Because he used the teen/parents analogy, let me use it too. To me at least, Rabbi Horowitz was like that Uncle. You know when you’re young and you get into a huge fight with your father, there is that Uncle that is there to comfort you. He may tell you he doesn’t always agree with your father, his brother, but don’t ever forget he’s your father. (that sounded less confusing in my head.)
He doesn’t offer any real explanation, but he wants you to remember that although you may be angry with him, he’s still your father and keep that in mind. It’s a strange kind of noncommittal comforting. I feel I’m not explaining this right. I hope you, the readers, are getting what I’m saying.
I’d like for a moment to bring in something from far left field. The Matisyahu situation. Remember back when Matisyahu decided he was no longer Chabad? Remember what I said? I was most angry because a yid has to have a Derech that he belongs to. We don’t self regulate or self psak. We use our Rebbe’s, Rabanim, Mashpia’s, Roshei Yeshiva, Gedolom as a conduit to the Torah and Hashem. They are our fathers, we look to them for guidance, love, support and leadership.
So when that connection is tested it becomes tragic. Matisyahu stopped believing in that conduit and a Yid without a Derech is a dangerous thing. We all need a Derech, we must belong to something.
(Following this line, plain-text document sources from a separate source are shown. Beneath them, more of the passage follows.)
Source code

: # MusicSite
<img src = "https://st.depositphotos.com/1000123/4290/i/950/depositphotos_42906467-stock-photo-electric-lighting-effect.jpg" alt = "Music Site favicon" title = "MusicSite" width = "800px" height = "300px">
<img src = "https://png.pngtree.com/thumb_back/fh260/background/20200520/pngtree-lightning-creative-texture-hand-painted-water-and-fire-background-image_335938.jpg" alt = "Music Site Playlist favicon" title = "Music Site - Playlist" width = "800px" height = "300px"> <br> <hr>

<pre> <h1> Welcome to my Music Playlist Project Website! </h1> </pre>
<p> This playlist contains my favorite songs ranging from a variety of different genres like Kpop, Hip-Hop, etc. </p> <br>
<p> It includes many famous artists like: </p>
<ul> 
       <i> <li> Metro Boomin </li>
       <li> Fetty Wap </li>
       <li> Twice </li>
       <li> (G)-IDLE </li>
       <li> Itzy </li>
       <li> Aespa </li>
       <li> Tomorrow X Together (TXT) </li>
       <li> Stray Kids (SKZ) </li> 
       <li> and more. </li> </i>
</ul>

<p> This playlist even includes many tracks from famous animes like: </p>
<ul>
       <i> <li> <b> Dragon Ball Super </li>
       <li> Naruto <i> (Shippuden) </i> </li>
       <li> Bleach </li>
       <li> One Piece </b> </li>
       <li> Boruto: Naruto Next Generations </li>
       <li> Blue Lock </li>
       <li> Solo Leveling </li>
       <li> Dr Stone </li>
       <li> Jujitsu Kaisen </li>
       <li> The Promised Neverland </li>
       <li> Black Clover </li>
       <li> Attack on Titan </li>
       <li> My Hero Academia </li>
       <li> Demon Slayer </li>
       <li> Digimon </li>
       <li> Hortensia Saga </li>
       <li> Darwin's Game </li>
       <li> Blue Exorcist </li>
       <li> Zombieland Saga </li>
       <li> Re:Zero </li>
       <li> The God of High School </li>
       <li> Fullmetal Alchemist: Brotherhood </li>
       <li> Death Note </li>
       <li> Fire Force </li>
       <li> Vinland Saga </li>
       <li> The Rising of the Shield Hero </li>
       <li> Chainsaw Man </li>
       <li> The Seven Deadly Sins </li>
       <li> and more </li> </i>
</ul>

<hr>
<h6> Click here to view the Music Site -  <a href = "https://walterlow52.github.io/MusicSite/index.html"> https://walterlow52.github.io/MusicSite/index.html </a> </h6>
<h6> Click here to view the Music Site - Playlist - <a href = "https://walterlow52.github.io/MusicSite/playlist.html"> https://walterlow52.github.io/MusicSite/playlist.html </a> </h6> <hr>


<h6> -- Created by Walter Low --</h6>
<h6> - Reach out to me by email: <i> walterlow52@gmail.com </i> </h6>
To ground us we need to have someone to look up to and someone who can lead us. Mix and match Judaism doesn’t work.
Thats why its so important that Rabbi Horowitz address the actual issues rather then just warn us about burning our bridges with our fathers. We won’t burn them, we need them. In order to survive we need our Gedolim, we need our leaders, but right now we are confused and lost and angry with them. Things went down, and have been going down (re:bans) for the last few years that are straining that all important bond between Rebbe and Chassid. Rosh HaYeshiva and Masmid. Rav and Kehilah.
We need someone to fix the bond, we need people to be the go between, someone needs to address this, and it must be fixed. If not, we will all just be aimless, wandering, confused people with no direction, lost in a world of darkness.